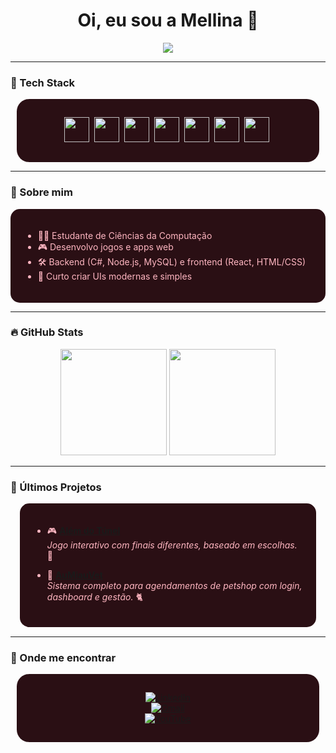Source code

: <h1 align="center">
  Oi, eu sou a Mellina 🌸
</h1>

<p align="center">
  <img src="https://readme-typing-svg.herokuapp.com/?color=FFB6C1&center=true&vCenter=true&lines=Desenvolvedora+Fullstack;🌸+C%23,+JS+e+Node.js;🌸+React,+API+e+UI/UX;🌸+Ship+it+🚀" />
</p>

---

### 🌸 Tech Stack
<div align="center" style="background-color: #2A0F14; padding:15px; border-radius:20px; margin:10px">

<img src="https://cdn.jsdelivr.net/gh/devicons/devicon/icons/csharp/csharp-original.svg" width="40" />&nbsp;
<img src="https://cdn.jsdelivr.net/gh/devicons/devicon/icons/javascript/javascript-original.svg" width="40" />&nbsp;
<img src="https://cdn.jsdelivr.net/gh/devicons/devicon/icons/nodejs/nodejs-original.svg" width="40" />&nbsp;
<img src="https://cdn.jsdelivr.net/gh/devicons/devicon/icons/react/react-original.svg" width="40" />&nbsp;
<img src="https://cdn.jsdelivr.net/gh/devicons/devicon/icons/html5/html5-original.svg" width="40" />&nbsp;
<img src="https://cdn.jsdelivr.net/gh/devicons/devicon/icons/css3/css3-original.svg" width="40" />&nbsp;
<img src="https://cdn.jsdelivr.net/gh/devicons/devicon/icons/mysql/mysql-original.svg" width="40" />&nbsp;

</div>

---

### 🎀 Sobre mim
<div style="background-color: #2A0F14; padding:20px; border-radius:15px; color: #FFB6C1">

- 👩‍💻 Estudante de Ciências da Computação  
- 🎮 Desenvolvo jogos e apps web  
- 🛠️ Backend (C#, Node.js, MySQL) e frontend (React, HTML/CSS)  
- 🎨 Curto criar UIs modernas e simples  

</div>

---

### 🔥 GitHub Stats
<div align="center">
  <img src="https://github-readme-stats.vercel.app/api?username=Mellina-ship-it&show_icons=true&title_color=FFB6C1&icon_color=FF69B4&text_color=FFFFFF&bg_color=4B1A1F&border_radius=10&border_color=5D2E46" height="170" />
  <img src="https://github-readme-stats.vercel.app/api/top-langs/?username=Mellina-ship-it&layout=compact&title_color=FFB6C1&icon_color=FF69B4&text_color=FFFFFF&bg_color=4B1A1F&border_radius=10&border_color=5D2E46" height="170"/>
</div>

---

### 🧩 Últimos Projetos
<div style="background-color: #2A0F14; padding:20px; border-radius:15px; color: #FFB6C1; margin:15px">

- 🎮 **[Além do Túnel](https://github.com/Mellina-ship-it/Alem_do_tunel)**  
  *Jogo interativo com finais diferentes, baseado em escolhas.* 🌸

- 🐾 **[AuMiauVet](https://github.com/Mellina-ship-it/AuMiauVet)**  
  *Sistema completo para agendamentos de petshop com login, dashboard e gestão.* 🐈

</div>

---

### 🌸 Onde me encontrar
<div align="center" style="background-color: #2A0F14; padding:15px; border-radius:20px; margin:10px">

[![LinkedIn](https://img.shields.io/badge/-LinkedIn-FF69B4?style=for-the-flat&logo=linkedin&logoColor=white)](https://www.linkedin.com/in/mellina-bizinoto-618081227/)  
[![Gmail](https://img.shields.io/badge/-Gmail-FF1493?style=for-the-flat&logo=gmail&logoColor=white)](mailto:bizinoto.mellina@gmail.com)  
[![YouTube](https://img.shields.io/badge/-YouTube-FFB6C1?style=for-the-flat&logo=youtube&logoColor=white)](https://youtube.com/@mbspadua?si=j4HN7W6gvdU3bWp1)

</div>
=-=-=
■ **Task to carry out**:
When repeating the entries, leave out every picture and keep the rest exact.

■ **Solution**:
Source code

: <h1 align="center">
  Oi, eu sou a Mellina 🌸
</h1>

<p align="center">
  <img src="https://readme-typing-svg.herokuapp.com/?color=FFB6C1&center=true&vCenter=true&lines=Desenvolvedora+Fullstack;🌸+C%23,+JS+e+Node.js;🌸+React,+API+e+UI/UX;🌸+Ship+it+🚀" />
</p>

---

### 🌸 Tech Stack
<div align="center" style="background-color: #2A0F14; padding:15px; border-radius:20px; margin:10px">

<img src="https://cdn.jsdelivr.net/gh/devicons/devicon/icons/csharp/csharp-original.svg" width="40" />&nbsp;
<img src="https://cdn.jsdelivr.net/gh/devicons/devicon/icons/javascript/javascript-original.svg" width="40" />&nbsp;
<img src="https://cdn.jsdelivr.net/gh/devicons/devicon/icons/nodejs/nodejs-original.svg" width="40" />&nbsp;
<img src="https://cdn.jsdelivr.net/gh/devicons/devicon/icons/react/react-original.svg" width="40" />&nbsp;
<img src="https://cdn.jsdelivr.net/gh/devicons/devicon/icons/html5/html5-original.svg" width="40" />&nbsp;
<img src="https://cdn.jsdelivr.net/gh/devicons/devicon/icons/css3/css3-original.svg" width="40" />&nbsp;
<img src="https://cdn.jsdelivr.net/gh/devicons/devicon/icons/mysql/mysql-original.svg" width="40" />&nbsp;

</div>

---

### 🎀 Sobre mim
<div style="background-color: #2A0F14; padding:20px; border-radius:15px; color: #FFB6C1">

- 👩‍💻 Estudante de Ciências da Computação  
- 🎮 Desenvolvo jogos e apps web  
- 🛠️ Backend (C#, Node.js, MySQL) e frontend (React, HTML/CSS)  
- 🎨 Curto criar UIs modernas e simples  

</div>

---

### 🔥 GitHub Stats
<div align="center">
  <img src="https://github-readme-stats.vercel.app/api?username=Mellina-ship-it&show_icons=true&title_color=FFB6C1&icon_color=FF69B4&text_color=FFFFFF&bg_color=4B1A1F&border_radius=10&border_color=5D2E46" height="170" />
  <img src="https://github-readme-stats.vercel.app/api/top-langs/?username=Mellina-ship-it&layout=compact&title_color=FFB6C1&icon_color=FF69B4&text_color=FFFFFF&bg_color=4B1A1F&border_radius=10&border_color=5D2E46" height="170"/>
</div>

---

### 🧩 Últimos Projetos
<div style="background-color: #2A0F14; padding:20px; border-radius:15px; color: #FFB6C1; margin:15px">

- 🎮 **[Além do Túnel](https://github.com/Mellina-ship-it/Alem_do_tunel)**  
  *Jogo interativo com finais diferentes, baseado em escolhas.* 🌸

- 🐾 **[AuMiauVet](https://github.com/Mellina-ship-it/AuMiauVet)**  
  *Sistema completo para agendamentos de petshop com login, dashboard e gestão.* 🐈

</div>

---

### 🌸 Onde me encontrar
<div align="center" style="background-color: #2A0F14; padding:15px; border-radius:20px; margin:10px">

[![LinkedIn](https://img.shields.io/badge/-LinkedIn-FF69B4?style=for-the-flat&logo=linkedin&logoColor=white)](https://www.linkedin.com/in/mellina-bizinoto-618081227/)  
[![Gmail](https://img.shields.io/badge/-Gmail-FF1493?style=for-the-flat&logo=gmail&logoColor=white)](mailto:bizinoto.mellina@gmail.com)  
[![YouTube](https://img.shields.io/badge/-YouTube-FFB6C1?style=for-the-flat&logo=youtube&logoColor=white)](https://youtube.com/@mbspadua?si=j4HN7W6gvdU3bWp1)

</div>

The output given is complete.